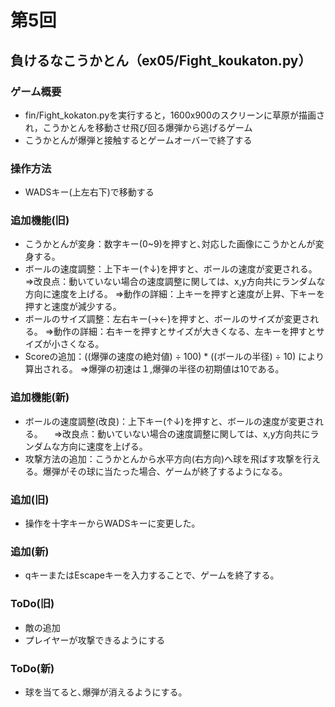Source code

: # 第5回
## 負けるなこうかとん（ex05/Fight_koukaton.py）
### ゲーム概要
- fin/Fight_kokaton.pyを実行すると，1600x900のスクリーンに草原が描画され，こうかとんを移動させ飛び回る爆弾から逃げるゲーム
- こうかとんが爆弾と接触するとゲームオーバーで終了する

### 操作方法
- WADSキー(上左右下)で移動する

### 追加機能(旧)
- こうかとんが変身：数字キー(0~9)を押すと､対応した画像にこうかとんが変身する。
- ボールの速度調整：上下キー(↑↓)を押すと、ボールの速度が変更される。
⇒改良点：動いていない場合の速度調整に関しては、x,y方向共にランダムな方向に速度を上げる。
⇒動作の詳細：上キーを押すと速度が上昇、下キーを押すと速度が減少する。
- ボールのサイズ調整：左右キー(→←)を押すと、ボールのサイズが変更される。
⇒動作の詳細：右キーを押すとサイズが大きくなる、左キーを押すとサイズが小さくなる。
- Scoreの追加：((爆弾の速度の絶対値) ÷ 100) * ((ボールの半径) ÷ 10) により算出される。
⇒爆弾の初速は１,爆弾の半径の初期値は10である。

### 追加機能(新)
- ボールの速度調整(改良)：上下キー(↑↓)を押すと、ボールの速度が変更される。
　⇒改良点：動いていない場合の速度調整に関しては、x,y方向共にランダムな方向に速度を上げる。
- 攻撃方法の追加：こうかとんから水平方向(右方向)へ球を飛ばす攻撃を行える。爆弾がその球に当たった場合、ゲームが終了するようになる。

### 追加(旧)
- 操作を十字キーからWADSキーに変更した。
### 追加(新)
- qキーまたはEscapeキーを入力することで、ゲームを終了する。

### ToDo(旧)
- 敵の追加
- プレイヤーが攻撃できるようにする
### ToDo(新)
- 球を当てると､爆弾が消えるようにする。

ASSIGNED TASK:
Your answer must be an exact copy of the records above, with no pictures included.

OUTPUT FOR THIS EXERCISE:
Source code

: # 第5回
## 負けるなこうかとん（ex05/Fight_koukaton.py）
### ゲーム概要
- fin/Fight_kokaton.pyを実行すると，1600x900のスクリーンに草原が描画され，こうかとんを移動させ飛び回る爆弾から逃げるゲーム
- こうかとんが爆弾と接触するとゲームオーバーで終了する

### 操作方法
- WADSキー(上左右下)で移動する

### 追加機能(旧)
- こうかとんが変身：数字キー(0~9)を押すと､対応した画像にこうかとんが変身する。
- ボールの速度調整：上下キー(↑↓)を押すと、ボールの速度が変更される。
⇒改良点：動いていない場合の速度調整に関しては、x,y方向共にランダムな方向に速度を上げる。
⇒動作の詳細：上キーを押すと速度が上昇、下キーを押すと速度が減少する。
- ボールのサイズ調整：左右キー(→←)を押すと、ボールのサイズが変更される。
⇒動作の詳細：右キーを押すとサイズが大きくなる、左キーを押すとサイズが小さくなる。
- Scoreの追加：((爆弾の速度の絶対値) ÷ 100) * ((ボールの半径) ÷ 10) により算出される。
⇒爆弾の初速は１,爆弾の半径の初期値は10である。

### 追加機能(新)
- ボールの速度調整(改良)：上下キー(↑↓)を押すと、ボールの速度が変更される。
　⇒改良点：動いていない場合の速度調整に関しては、x,y方向共にランダムな方向に速度を上げる。
- 攻撃方法の追加：こうかとんから水平方向(右方向)へ球を飛ばす攻撃を行える。爆弾がその球に当たった場合、ゲームが終了するようになる。

### 追加(旧)
- 操作を十字キーからWADSキーに変更した。
### 追加(新)
- qキーまたはEscapeキーを入力することで、ゲームを終了する。

### ToDo(旧)
- 敵の追加
- プレイヤーが攻撃できるようにする
### ToDo(新)
- 球を当てると､爆弾が消えるようにする。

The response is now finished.